The Jefferson Bible: Q & A with Peter Manseau
October 8, 2020

Thomas Jefferson created “The Life and Morals of Jesus of Nazareth,” widely known as “The Jefferson Bible” in 1920, ten years after he completed his second term as President of the United States. Using a penknife and glue, Jefferson created a new testament that focused on Jesus’s moral teachings, removing stories about miracles and divinity. In a new book titled: The Jefferson Bible: A Biography, Peter Manseau, the Lilly Endowment Curator of American Religious History at the Smithsonian, tells the story of the Jefferson Bible, and how it has been perceived throughout generations of Americans.
In an email Q&A with Interfaith America’s Editor, Paul Brandeis Raushenbush, Manseau explains the genesis of The Jefferson Bible and how it continues to resonate in our time.
What was the context in which the Jefferson Bible came to be, and what was Jefferson trying to accomplish?
Jefferson was just about the least likely person to take a knife to scripture. He was a lifelong Anglican, born into the established church of the colony of Virginia, a respected land-owning vestryman who supported local churches, clergy, and conventional religious projects in a variety of ways. Yet seeing the conflicts between the sects of his day made him keenly aware that there was a great variety of religious perspectives that must be considered in the young United States. He was also deeply shaped by the ideals of the Enlightenment, the notion that received wisdom should not be taken at face value but tested and confirmed. Through the last two decades of his life, Jefferson sought to apply this understanding to Christian tradition; he believed that by viewing the Gospels through the lens of reason, he could set aside the miraculous and supernatural elements in order to arrive at what he thought Jesus truly was: a great moral teacher. To test this theory, he performed the experiment of radically editing the Bible, cutting it apart and pasting it back together to craft a testament he could wholeheartedly believe in, which he called The Life and Morals of Jesus of Nazareth — the book we know as the Jefferson Bible today.
Was it viewed as ‘heretical’ at the time, taking out all the references of Jesus as Divine? And did Jefferson view this as a way to ‘universalize’ the teachings?
The Jefferson Bible surely would’ve been seen as heretical or worse if he had let it become widely known. However, Jefferson had endured enough questions about his religious proclivities through the years that he knew to keep his scripture redaction secret. Only a few trusted friends knew about his desire to reduce the Gospels to their core teachings. Already it had been said that he represented the desire for religion to have no role in American public life — “Jefferson and No God,” as the famous phrase of the election of 1800 put it. He assumed, rightly, that the Life and Morals of Jesus of Nazareth would have been taken as proof.
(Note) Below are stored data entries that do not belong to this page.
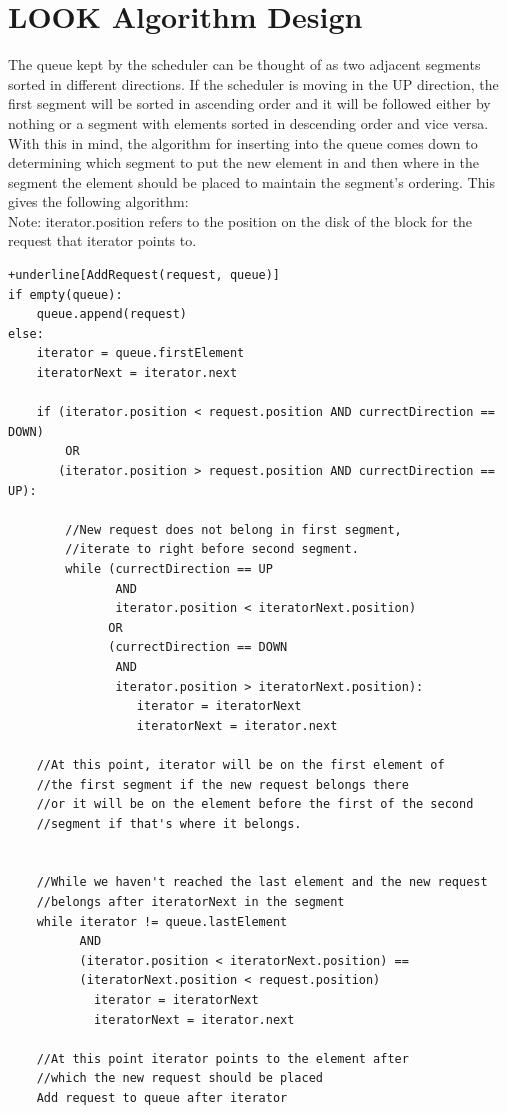 \documentclass[onecolumn,draftclsnofoot, 10pt, compsoc]{IEEEtran}
\begin{document}
\section{LOOK Algorithm Design}
	The queue kept by the scheduler can be thought of as two adjacent segments sorted in different directions. 
	If the scheduler is moving in the UP direction, the first segment will be sorted in ascending order and it will be followed either by nothing or a segment with elements sorted in descending order and vice versa.
	With this in mind, the algorithm for inserting into the queue comes down to determining which segment to put the new element in and then where in the segment the element should be placed to maintain the segment's ordering.
	This gives the following algorithm: \\

	Note: iterator.position refers to the position on the disk of the block for the request that iterator points to.

\begin{Verbatim}[commandchars=+\[\]]
+underline[AddRequest(request, queue)]
if empty(queue):
	queue.append(request)
else:
	iterator = queue.firstElement
	iteratorNext = iterator.next

	if (iterator.position < request.position AND currectDirection == DOWN)
		OR
	   (iterator.position > request.position AND currectDirection == UP):

		//New request does not belong in first segment, 
		//iterate to right before second segment.
		while (currectDirection == UP 
			   AND 
			   iterator.position < iteratorNext.position)
			  OR
			  (currectDirection == DOWN 
			   AND 
			   iterator.position > iteratorNext.position):
				  iterator = iteratorNext
				  iteratorNext = iterator.next

	//At this point, iterator will be on the first element of 
	//the first segment if the new request belongs there
	//or it will be on the element before the first of the second 
	//segment if that's where it belongs.


	//While we haven't reached the last element and the new request 
	//belongs after iteratorNext in the segment
	while iterator != queue.lastElement
		  AND
		  (iterator.position < iteratorNext.position) == 
		  (iteratorNext.position < request.position)
			iterator = iteratorNext
			iteratorNext = iterator.next

	//At this point iterator points to the element after 
	//which the new request should be placed
	Add request to queue after iterator
\end{Verbatim}
\end{document}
Yet really his desire was not to undercut Christian influence but to show how Jesus should be considered alongside history’s other great teachers. Jefferson believed figures like Jesus and Socrates, for example, had much to say to each other, and that a conversation between their doctrines would enrich humanity.
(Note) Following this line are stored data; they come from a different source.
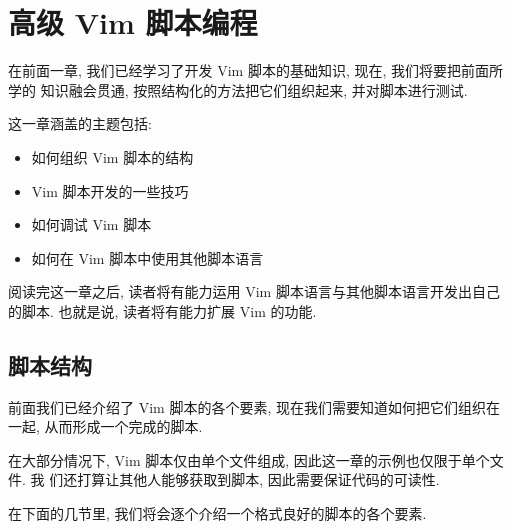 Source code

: \chapter{高级 Vim 脚本编程}
\label{chap:extended_vim_scripting}

在前面一章, 我们已经学习了开发 Vim 脚本的基础知识, 现在, 我们将要把前面所学的
知识融会贯通, 按照结构化的方法把它们组织起来, 并对脚本进行测试.

这一章涵盖的主题包括:
\begin{itemize}
    \item 如何组织 Vim 脚本的结构
    \item Vim 脚本开发的一些技巧
    \item 如何调试 Vim 脚本
    \item 如何在 Vim 脚本中使用其他脚本语言
\end{itemize}

阅读完这一章之后, 读者将有能力运用 Vim 脚本语言与其他脚本语言开发出自己的脚本.
也就是说, 读者将有能力扩展 Vim 的功能.

\section{脚本结构}
\label{sec:script_structure}

前面我们已经介绍了 Vim 脚本的各个要素, 现在我们需要知道如何把它们组织在一起,
从而形成一个完成的脚本.

在大部分情况下, Vim 脚本仅由单个文件组成, 因此这一章的示例也仅限于单个文件. 我
们还打算让其他人能够获取到脚本, 因此需要保证代码的可读性.

在下面的几节里, 我们将会逐个介绍一个格式良好的脚本的各个要素.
There is a re-examination of Jefferson’s morals in light of his being a slave owner – does the Jefferson Bible reveal any clues as to how he could maintain this moral hypocrisy?
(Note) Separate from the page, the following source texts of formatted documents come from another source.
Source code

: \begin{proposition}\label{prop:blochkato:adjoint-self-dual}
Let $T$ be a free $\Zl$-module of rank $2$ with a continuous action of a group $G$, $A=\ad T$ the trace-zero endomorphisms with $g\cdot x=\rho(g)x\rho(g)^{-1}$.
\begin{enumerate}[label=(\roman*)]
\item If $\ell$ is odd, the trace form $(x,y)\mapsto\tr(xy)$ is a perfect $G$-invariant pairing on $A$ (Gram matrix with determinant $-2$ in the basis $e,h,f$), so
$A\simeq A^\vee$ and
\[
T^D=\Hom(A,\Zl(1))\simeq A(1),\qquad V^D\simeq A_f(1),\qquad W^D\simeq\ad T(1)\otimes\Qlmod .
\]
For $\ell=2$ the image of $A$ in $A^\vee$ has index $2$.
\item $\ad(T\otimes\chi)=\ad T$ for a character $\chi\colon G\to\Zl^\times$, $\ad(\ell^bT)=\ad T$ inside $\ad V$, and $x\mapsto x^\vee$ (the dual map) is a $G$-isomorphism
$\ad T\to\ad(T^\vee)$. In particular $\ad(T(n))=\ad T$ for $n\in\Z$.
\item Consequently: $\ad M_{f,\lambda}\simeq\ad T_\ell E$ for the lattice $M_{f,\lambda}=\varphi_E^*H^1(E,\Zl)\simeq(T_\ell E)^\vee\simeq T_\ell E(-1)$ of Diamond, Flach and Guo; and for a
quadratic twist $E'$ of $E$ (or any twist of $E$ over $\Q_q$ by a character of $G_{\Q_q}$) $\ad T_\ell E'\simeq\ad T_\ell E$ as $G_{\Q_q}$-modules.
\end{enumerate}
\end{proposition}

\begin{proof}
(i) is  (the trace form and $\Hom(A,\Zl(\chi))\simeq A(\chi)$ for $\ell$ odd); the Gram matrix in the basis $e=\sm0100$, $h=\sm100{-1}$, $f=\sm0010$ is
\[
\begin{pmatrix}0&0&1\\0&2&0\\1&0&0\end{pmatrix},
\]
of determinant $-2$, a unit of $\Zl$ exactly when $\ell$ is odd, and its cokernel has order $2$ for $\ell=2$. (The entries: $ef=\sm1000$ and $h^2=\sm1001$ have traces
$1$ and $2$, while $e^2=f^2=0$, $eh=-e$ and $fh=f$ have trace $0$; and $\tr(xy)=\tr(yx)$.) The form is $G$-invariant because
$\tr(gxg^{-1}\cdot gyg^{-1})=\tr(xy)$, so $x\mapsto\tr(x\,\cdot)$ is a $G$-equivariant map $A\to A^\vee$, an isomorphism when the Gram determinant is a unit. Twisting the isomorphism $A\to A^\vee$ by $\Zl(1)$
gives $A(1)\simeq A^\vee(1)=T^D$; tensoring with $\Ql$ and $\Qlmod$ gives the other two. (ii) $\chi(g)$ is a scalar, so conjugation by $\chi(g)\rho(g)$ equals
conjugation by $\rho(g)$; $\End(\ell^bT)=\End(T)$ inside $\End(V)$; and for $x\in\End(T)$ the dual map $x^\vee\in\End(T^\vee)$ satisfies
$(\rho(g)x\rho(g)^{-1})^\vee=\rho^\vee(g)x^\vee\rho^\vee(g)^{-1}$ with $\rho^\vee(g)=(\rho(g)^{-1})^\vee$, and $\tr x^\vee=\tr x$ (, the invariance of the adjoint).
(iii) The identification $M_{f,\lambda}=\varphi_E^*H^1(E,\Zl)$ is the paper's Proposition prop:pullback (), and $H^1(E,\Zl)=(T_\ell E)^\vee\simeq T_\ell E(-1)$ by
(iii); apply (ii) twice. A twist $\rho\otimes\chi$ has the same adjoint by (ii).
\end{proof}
Jefferson’s enslavement of hundreds of men, women, and children is often explained through the logic of his being a man of his time. Yet the Jefferson Bible shows that in many ways he was decidedly not a man of his time. In matters of religion he was among the most forward-thinking of his contemporaries, able to recognize the value to society of having many different religious perspectives in conversation with each other. All of this makes it far more difficult to excuse his immoral participation in slavery as being unavoidable in the time and place where he lived. At the same time, it is important to remember that everything we know about Jefferson would not have been possible without the institution of slavery– there is no Jefferson as we know him without it, and there is no Jefferson Bible.
Are there parallels to the Jefferson Bible in other traditions? What does it say for how people might be considering religion today in a time of rising secularism?
A few years ago the American Humanist Association published a book they called A Jefferson Bible for the 21st Century, in which they applied Jefferson’s razor to scriptures from a number of religions, choosing the “best” and the “worst” examples from the texts of Judaism, Islam, Buddhism, Hinduism, and Mormonism, along with Christianity. It was an interesting experiment, but it mostly showed how Jefferson’s project can’t easily be separated from the historical context in which it was made. His desire to reconcile Christianity with the Enlightenment emerged as much from his own personal experiences as from the broader culture of which he was a part, and so it is not as universally applicable as some might hope. That said, it is the case that, particularly in secular and pluralistic countries like ours should be, many have a sincere longing to reduce the teachings of various traditions to their core elements in order to find paths toward an agreement. The Jefferson Bible points toward the limits of this approach. So much can be lost or obscured in the effort to transform religious traditions. From the perspective of interfaith engagement, it is often better to grapple with traditions on their own terms than to force them into shapes closer to our assumptions of what they should be.